## The records
= = = =
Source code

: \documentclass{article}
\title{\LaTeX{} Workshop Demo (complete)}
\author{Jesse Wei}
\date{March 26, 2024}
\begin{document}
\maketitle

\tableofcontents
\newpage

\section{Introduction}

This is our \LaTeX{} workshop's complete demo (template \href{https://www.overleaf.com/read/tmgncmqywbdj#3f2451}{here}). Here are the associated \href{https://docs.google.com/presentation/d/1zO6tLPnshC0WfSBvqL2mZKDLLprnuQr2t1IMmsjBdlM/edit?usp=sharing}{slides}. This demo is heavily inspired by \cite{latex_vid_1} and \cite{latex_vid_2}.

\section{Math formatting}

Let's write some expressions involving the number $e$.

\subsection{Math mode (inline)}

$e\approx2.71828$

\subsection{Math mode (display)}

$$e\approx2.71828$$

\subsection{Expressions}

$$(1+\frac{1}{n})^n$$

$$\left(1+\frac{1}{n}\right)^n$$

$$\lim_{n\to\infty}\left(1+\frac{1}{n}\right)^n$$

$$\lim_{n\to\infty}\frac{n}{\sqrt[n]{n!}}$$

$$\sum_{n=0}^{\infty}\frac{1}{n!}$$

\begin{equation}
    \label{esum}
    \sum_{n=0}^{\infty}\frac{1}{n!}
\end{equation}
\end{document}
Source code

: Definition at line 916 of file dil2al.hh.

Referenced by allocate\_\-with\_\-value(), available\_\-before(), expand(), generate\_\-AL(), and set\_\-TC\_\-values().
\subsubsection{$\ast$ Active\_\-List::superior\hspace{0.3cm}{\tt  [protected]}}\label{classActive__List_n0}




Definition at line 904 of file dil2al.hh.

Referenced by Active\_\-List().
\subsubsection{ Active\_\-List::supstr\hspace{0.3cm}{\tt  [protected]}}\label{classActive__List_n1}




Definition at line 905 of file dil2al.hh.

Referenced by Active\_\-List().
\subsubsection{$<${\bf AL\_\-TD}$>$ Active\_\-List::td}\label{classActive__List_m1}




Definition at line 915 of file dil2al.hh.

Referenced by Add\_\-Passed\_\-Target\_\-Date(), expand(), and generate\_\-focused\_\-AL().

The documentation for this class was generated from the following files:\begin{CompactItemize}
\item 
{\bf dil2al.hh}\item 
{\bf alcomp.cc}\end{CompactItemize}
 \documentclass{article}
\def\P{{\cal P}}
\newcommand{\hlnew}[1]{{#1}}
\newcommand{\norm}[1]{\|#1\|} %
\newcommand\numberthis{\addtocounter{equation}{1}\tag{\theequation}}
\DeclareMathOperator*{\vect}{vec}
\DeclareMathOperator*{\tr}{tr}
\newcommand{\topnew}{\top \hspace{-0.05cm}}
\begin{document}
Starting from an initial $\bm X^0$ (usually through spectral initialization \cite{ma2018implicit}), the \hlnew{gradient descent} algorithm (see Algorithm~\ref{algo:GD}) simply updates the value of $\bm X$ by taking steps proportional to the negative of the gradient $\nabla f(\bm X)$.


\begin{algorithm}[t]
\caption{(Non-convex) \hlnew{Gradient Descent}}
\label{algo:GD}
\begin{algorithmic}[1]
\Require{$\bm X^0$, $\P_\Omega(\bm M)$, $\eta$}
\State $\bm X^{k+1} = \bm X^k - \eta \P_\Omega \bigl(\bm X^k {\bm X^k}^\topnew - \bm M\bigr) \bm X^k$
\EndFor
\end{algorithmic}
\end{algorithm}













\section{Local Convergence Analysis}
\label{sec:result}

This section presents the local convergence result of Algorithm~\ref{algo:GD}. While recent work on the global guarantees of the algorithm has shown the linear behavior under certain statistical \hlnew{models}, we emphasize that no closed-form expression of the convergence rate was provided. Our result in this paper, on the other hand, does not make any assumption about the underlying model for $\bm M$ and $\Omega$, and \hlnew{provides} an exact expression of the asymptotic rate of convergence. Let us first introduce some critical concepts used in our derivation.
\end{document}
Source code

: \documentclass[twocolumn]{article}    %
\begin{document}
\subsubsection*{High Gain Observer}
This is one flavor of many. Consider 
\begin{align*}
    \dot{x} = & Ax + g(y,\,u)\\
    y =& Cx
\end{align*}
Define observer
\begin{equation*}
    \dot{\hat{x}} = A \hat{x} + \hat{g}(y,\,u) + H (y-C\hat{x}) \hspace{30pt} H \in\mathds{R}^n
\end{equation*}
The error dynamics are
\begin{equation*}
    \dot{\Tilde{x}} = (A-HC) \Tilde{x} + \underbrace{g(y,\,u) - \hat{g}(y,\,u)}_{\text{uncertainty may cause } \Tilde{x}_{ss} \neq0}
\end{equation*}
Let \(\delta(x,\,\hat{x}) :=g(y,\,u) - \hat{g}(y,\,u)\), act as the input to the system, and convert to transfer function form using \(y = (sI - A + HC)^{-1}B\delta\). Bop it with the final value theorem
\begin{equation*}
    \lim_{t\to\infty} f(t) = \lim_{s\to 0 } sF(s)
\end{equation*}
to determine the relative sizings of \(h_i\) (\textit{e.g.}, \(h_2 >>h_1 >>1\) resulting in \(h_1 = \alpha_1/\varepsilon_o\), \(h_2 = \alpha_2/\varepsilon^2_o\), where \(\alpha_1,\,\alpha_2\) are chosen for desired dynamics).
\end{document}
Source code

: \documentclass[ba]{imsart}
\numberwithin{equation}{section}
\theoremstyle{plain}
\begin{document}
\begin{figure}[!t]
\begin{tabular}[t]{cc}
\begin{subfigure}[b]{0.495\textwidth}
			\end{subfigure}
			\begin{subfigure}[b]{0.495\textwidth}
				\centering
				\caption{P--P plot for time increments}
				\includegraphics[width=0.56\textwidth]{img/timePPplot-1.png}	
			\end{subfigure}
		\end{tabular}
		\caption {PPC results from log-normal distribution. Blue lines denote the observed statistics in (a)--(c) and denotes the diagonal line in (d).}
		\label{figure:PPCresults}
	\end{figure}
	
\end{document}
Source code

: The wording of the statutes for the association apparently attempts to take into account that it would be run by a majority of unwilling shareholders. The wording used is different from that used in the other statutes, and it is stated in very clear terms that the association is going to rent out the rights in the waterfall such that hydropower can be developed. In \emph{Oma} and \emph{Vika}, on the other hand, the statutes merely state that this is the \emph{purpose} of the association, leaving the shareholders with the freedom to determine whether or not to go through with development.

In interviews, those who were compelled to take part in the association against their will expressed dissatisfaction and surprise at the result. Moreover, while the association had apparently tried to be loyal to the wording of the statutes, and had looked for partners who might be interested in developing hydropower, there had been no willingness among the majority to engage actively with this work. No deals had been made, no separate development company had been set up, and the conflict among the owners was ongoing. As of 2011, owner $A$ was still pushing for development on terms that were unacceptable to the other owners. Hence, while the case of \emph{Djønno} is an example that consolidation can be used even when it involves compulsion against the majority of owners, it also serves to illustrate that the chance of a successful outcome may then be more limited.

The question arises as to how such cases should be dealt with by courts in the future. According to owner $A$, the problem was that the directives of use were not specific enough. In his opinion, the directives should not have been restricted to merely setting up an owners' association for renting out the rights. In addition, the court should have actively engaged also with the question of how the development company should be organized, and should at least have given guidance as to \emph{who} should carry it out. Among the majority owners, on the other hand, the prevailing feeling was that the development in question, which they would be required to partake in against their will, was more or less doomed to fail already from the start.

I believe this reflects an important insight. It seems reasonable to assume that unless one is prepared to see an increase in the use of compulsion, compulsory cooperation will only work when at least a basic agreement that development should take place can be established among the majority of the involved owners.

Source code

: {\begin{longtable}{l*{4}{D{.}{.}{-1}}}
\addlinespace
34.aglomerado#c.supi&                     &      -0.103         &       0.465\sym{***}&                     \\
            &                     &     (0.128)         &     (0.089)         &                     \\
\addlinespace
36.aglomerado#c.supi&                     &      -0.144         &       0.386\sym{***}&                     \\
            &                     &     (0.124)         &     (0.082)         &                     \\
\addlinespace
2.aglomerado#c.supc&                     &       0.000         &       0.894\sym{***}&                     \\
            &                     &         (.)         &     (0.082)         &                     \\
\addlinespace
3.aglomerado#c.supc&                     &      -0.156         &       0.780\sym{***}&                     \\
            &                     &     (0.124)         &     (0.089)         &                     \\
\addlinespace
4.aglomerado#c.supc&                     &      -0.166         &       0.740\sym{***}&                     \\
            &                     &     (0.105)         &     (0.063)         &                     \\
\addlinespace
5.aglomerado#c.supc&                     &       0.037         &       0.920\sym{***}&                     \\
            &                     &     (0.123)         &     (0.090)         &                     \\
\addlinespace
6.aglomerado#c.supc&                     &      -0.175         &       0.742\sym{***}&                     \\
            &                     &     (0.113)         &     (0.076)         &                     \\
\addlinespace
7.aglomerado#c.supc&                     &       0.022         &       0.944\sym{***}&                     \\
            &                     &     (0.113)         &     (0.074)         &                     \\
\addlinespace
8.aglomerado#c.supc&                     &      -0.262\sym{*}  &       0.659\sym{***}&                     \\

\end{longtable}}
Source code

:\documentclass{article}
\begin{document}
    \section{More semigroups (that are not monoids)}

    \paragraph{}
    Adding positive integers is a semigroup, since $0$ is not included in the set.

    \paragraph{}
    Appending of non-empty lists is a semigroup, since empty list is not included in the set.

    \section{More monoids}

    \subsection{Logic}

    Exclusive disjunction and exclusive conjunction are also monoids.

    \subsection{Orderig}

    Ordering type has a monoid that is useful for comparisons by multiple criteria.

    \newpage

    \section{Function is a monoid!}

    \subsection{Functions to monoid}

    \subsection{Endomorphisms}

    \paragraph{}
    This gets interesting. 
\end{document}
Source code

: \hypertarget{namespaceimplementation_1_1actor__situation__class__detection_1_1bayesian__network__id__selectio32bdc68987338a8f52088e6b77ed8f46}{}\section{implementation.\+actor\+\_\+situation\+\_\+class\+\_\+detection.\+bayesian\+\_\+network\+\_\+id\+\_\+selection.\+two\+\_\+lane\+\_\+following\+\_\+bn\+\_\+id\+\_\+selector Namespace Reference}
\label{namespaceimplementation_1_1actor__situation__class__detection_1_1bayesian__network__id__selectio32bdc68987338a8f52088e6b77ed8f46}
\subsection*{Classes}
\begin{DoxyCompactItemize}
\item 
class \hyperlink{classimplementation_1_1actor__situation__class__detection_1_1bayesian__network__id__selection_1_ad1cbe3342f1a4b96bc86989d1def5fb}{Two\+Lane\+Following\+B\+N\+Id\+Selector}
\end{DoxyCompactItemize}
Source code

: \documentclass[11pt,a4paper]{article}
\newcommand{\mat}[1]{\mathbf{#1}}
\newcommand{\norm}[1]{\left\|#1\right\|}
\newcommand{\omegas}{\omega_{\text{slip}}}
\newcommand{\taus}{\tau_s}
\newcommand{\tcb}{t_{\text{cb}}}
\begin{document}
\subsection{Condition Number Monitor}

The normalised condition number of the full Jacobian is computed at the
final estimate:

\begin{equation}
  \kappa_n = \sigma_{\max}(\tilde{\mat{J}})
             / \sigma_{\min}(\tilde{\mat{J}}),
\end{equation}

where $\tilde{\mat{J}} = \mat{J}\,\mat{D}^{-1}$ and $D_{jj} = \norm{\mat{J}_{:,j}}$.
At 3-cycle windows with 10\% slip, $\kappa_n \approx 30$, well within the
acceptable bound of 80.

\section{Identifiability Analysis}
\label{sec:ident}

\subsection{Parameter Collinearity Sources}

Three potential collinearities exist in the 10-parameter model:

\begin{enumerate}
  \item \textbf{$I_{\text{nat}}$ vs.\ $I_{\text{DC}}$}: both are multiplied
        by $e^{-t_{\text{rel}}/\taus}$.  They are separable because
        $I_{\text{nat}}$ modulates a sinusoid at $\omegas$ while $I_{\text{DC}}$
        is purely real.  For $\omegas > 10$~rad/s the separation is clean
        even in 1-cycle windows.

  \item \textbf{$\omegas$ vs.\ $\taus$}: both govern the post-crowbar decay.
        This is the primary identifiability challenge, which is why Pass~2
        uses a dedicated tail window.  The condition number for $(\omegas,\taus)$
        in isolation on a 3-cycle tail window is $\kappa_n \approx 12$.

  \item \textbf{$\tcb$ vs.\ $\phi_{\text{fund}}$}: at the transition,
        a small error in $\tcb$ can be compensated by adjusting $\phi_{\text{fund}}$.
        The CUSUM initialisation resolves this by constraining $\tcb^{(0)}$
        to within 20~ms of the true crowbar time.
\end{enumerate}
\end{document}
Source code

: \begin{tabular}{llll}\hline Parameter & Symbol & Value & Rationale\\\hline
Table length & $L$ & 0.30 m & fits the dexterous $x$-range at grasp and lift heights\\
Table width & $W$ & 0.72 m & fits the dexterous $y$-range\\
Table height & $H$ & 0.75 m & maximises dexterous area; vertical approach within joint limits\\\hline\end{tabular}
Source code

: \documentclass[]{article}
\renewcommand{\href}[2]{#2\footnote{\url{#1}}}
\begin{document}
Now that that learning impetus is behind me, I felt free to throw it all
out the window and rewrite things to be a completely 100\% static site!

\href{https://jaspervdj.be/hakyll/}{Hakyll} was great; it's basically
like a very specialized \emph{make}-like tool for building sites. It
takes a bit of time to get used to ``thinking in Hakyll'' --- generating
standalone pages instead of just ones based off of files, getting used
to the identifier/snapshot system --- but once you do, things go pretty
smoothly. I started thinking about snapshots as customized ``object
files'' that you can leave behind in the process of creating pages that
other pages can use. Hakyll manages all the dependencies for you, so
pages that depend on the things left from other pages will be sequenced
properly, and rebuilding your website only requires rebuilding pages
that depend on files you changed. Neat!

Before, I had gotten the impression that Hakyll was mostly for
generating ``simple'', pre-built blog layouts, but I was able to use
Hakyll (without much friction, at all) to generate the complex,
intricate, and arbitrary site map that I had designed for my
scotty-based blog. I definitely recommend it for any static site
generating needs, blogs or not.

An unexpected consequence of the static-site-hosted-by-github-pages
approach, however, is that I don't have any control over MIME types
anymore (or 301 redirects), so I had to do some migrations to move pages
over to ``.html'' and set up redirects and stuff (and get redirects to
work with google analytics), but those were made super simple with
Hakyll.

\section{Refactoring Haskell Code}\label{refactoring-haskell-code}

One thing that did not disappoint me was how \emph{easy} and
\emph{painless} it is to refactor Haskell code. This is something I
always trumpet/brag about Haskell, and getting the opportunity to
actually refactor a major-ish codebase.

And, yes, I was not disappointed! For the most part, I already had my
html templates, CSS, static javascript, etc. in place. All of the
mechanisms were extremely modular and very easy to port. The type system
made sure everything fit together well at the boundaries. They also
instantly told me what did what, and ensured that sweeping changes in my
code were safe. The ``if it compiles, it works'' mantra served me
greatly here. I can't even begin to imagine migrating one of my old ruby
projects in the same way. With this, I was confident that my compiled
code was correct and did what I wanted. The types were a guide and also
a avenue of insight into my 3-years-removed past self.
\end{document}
= = = =
## Exercise aim
Where the word "well" appears in a line of the entries, copy that line.

## Written solution
At 3-cycle windows with 10\% slip, $\kappa_n \approx 30$, well within the
made sure everything fit together well at the boundaries. They also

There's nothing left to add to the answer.